Facilitating cross-functional collaboration between IT and operational teams is another key practice. Such collaboration fosters a shared understanding of data management and process integration, making it easier to implement AI solutions effectively. Additionally, deploying user-friendly, centralised platforms can streamline data access and reduce the need for complex manual integrations.
Finally, continuous learning through regular training sessions and targeted certifications is vital. This ongoing support ensures that skills remain current as technology evolves. Together, these best practices build a more agile, knowledgeable workforce that can fully leverage the advantages of AI-driven systems.
How might industry regulators support the safe and effective rollout of AI in critical oil and gas operations?
Industry regulators play an essential role in ensuring the safe and effective adoption of AI in critical oil and gas operations. Clear guidelines that define robust cybersecurity measures, data management practices and model validation protocols are vital. By establishing standards that require centralised, secure and accessible data infrastructures, regulators can accelerate model building and rollout of AI functionalities while minimising vulnerabilities caused by fragmented or siloed data sources.
Furthermore, fostering collaboration among technology providers, operational experts and end-users is key to developing best practices that address the unique challenges of integrating AI with legacy systems. This co-operative approach can help mitigate risks associated with technical debt and the complexities of merging AI with existing operational technology environments.

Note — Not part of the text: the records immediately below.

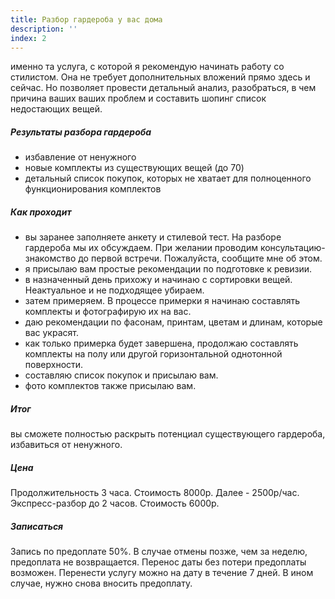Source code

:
 ```yaml
---
title: Разбор гардероба у вас дома
description: ''
index: 2
---
```

именно та услуга, с которой я рекомендую начинать работу со стилистом. Она не требует дополнительных вложений прямо здесь и сейчас. Но позволяет провести детальный анализ, разобраться, в чем причина ваших ваших проблем и составить шопинг список недостающих вещей.
##### Результаты разбора гардероба
- избавление от ненужного
- новые комплекты из существующих вещей (до 70)
- детальный список покупок, которых не хватает для полноценного функционирования комплектов
##### Как проходит
- вы заранее заполняете анкету и стилевой тест. На разборе гардероба мы их обсуждаем. При желании проводим консультацию-знакомство до первой встречи. Пожалуйста, сообщите мне об этом.
- я присылаю вам простые рекомендации по подготовке к ревизии.
- в назначенный день прихожу и начинаю с сортировки вещей. Неактуальное и не подходящее убираем.
- затем примеряем. В процессе примерки я начинаю составлять комплекты и фотографирую их на вас.
- даю рекомендации по фасонам, принтам, цветам и длинам, которые вас украсят.
- как только примерка будет завершена, продолжаю составлять комплекты на полу или другой горизонтальной однотонной поверхности.
- составляю список покупок и присылаю вам.
- фото комплектов также присылаю вам.
##### Итог
вы сможете полностью раскрыть потенциал существующего гардероба, избавиться от ненужного.
##### Цена
Продолжительность 3 часа. Стоимость 8000р. Далее - 2500р/час.
Экспресс-разбор до 2 часов. Стоимость 6000р.
##### Записаться
Запись по предоплате 50%. В случае отмены позже, чем за неделю, предоплата не возвращается. Перенос даты без потери предоплаты возможен. Перенести услугу можно на дату в течение 7 дней. В ином случае, нужно снова вносить предоплату.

Ultimately, a proactive regulatory framework that emphasises security, transparency and collaboration will not only minimise risks but also drive innovation. By setting these benchmarks, regulators can enable the industry to confidently harness AI to optimise operations, enhance safety and maintain operational resilience in an increasingly complex landscape.

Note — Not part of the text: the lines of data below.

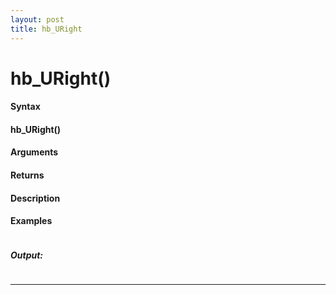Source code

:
 ```yaml
---
layout: post
title: hb_URight
---
```


# hb_URight()


#### Syntax

#### hb_URight()

#### Arguments

#### Returns

#### Description

#### Examples

```

```

##### Output:

```

```

---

What’s next for AspenTech?
At AspenTech, our focus remains on delivering breakthrough value through innovation and operational excellence. We’re doubling down on our industrial AI and data fabric strategies to seamlessly integrate IT and OT, ensuring that our customers benefit from secure, context-rich data that drives smarter, real-time decisions.
In line with this, we will continue to focus on driving customer value with tangible ROI. That means combining AI with first principles engineering and domain expertise to address challenges such as feedstock volatility, demand changes and sustainability goals.
Equally, it involves enhancing user experience for example, leveraging Generative AI to solve the ‘blank page’ problem, providing a first draft to edit and iterate. Finally, it means automating routine tasks to free up engineers for more critical activities. This provides the potential to improve productivity and accuracy, from model development to decision-making.